Make sure to caulk between edges of wood slab and form too. You don't want any place for mix to flow between a visible surface of the slab and the form.

Step 4: Mix & Pour the Concrete

Preparing for the Mix

I used one 10 lb batch of face coat (actually was too much), and a 30 lb batch of backer coat, but it was way more than needed, so I also used the leftover to make this cool bowl. :)

This step involves first figuring out how much mix you'll need to make (i.e., the overall weight), and then pre-weighing and measuring out all the ingredients into buckets.

(a) Calculate the total weight of the face coat mix and back coat mixes you need for your project. To figure the total weight of face coat mix you'll need, calculate the square footage of your project, including top and sides, and figure about .25" thick, at most for the calculation. There are plenty of concrete weight calculators online to help you do this. Then measure out your materials proportionally to the recipes here: http://www.concretecountertopsupply.com/index.php?...
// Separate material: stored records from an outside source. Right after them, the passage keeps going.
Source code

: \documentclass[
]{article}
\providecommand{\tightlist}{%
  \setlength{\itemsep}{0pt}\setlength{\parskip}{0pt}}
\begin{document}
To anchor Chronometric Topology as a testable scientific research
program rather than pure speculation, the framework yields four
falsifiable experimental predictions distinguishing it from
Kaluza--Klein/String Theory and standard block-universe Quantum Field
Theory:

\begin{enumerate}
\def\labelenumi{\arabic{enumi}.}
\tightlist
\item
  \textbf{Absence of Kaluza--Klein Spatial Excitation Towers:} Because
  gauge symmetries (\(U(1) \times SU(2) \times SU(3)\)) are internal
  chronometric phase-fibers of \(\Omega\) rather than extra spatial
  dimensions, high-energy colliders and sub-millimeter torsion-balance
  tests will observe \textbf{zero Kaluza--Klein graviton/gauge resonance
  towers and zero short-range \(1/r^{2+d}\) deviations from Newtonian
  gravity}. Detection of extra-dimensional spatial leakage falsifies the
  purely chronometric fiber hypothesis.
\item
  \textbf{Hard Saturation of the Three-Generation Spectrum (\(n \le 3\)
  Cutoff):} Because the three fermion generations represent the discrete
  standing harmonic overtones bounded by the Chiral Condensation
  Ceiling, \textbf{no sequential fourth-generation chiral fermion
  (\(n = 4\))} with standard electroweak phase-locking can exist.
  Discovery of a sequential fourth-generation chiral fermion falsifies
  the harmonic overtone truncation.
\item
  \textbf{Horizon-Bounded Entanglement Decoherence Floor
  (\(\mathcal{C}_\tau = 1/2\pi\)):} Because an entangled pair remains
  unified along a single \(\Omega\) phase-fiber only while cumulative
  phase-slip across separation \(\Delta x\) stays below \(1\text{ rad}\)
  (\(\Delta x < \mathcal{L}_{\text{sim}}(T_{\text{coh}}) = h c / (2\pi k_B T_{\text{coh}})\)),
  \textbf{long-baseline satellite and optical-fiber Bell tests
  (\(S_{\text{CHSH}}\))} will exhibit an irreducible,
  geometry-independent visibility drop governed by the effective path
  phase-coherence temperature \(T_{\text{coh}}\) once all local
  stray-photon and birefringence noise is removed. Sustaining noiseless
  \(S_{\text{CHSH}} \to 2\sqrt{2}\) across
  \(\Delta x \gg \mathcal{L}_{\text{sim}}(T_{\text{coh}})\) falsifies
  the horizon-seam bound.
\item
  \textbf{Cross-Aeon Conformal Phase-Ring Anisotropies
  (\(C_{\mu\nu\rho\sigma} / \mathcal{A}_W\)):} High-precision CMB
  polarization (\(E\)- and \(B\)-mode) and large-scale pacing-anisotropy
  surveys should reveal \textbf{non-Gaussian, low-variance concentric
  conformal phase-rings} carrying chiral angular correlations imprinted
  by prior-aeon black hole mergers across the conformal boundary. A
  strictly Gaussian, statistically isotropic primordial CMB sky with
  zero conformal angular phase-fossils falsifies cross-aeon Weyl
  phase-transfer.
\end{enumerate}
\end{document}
You can also just use the pre-mixed GFRC bag mix I linked to above to simplify things (in which case, just follow those instructions, and skip everything below).

Mixing & Spraying

Once you have all your materials prepared in buckets, it is go time. I have tried mixing a couple ways, and order doesn't seem to matter all that much, so long as you add dry material to water in multiple phases (i.e., do NOT add water to your dry material, or mix everything together all at once). You also need to allow 5 minutes after mixing your face coat for it to set up. Here is what I found easiest for the face coat mix:
1. Mix together your dry ingredients (sand, portland cement, alto-pozz, pigment (if using powdered pigment)). Use your mixer to make sure the dry ingredients are blended well. Wear a dusk mask, you don't want to breath in portland. 2. mix your wet ingredients in a separate big bucket (polymer, water, defoamer, plasticizer). Err on the low side with water, you can always add a bit more if needed. 3. add 50% of your dry ingredients to the bucket with the wet ingredients, then mix thoroughly 4. add another 25% of your dry ingredients, mix thoroughly again. 5. scrape the sides of the mix bucket with a trowel, mix thoroughly again. 6. add remainder of dry ingredients, mix thoroughly, scrape sides again, mix thoroughly again. 7. wait 5 minutes. This is important since the sand takes a bit to absorb all water it can. As sand absorbs water, the mix gets thicker. Thus, if you don't wait, you run the risk of your face mix thickening mid-spray, and clogging your hopper gun. 8. after 5 minutes, test the consistency of your face mix with a trowel (see videos below). Add a touch of water if needed, and mix again. 9. load 5-10 lbs of face mix into your hopper gun and spray the form. As soon as you spray, use a chip brush to remove any air bubbles from seams and face. 11. Wait for the face coat to firm up before adding backer coat.

Pouring the Back Coat

The timing of your backer coat is important, so make sure your face coat has firmed up enough (but not completely dried out), before you start your backer coat. Usually this only takes 30-60 minutes,

You can wait until the face coat is ready to begin mixing your back coat, so long as you have everything measured out in buckets (so mixing only takes a few minutes). The process is similar to mixing the face coat, except you add glass fiber at the end.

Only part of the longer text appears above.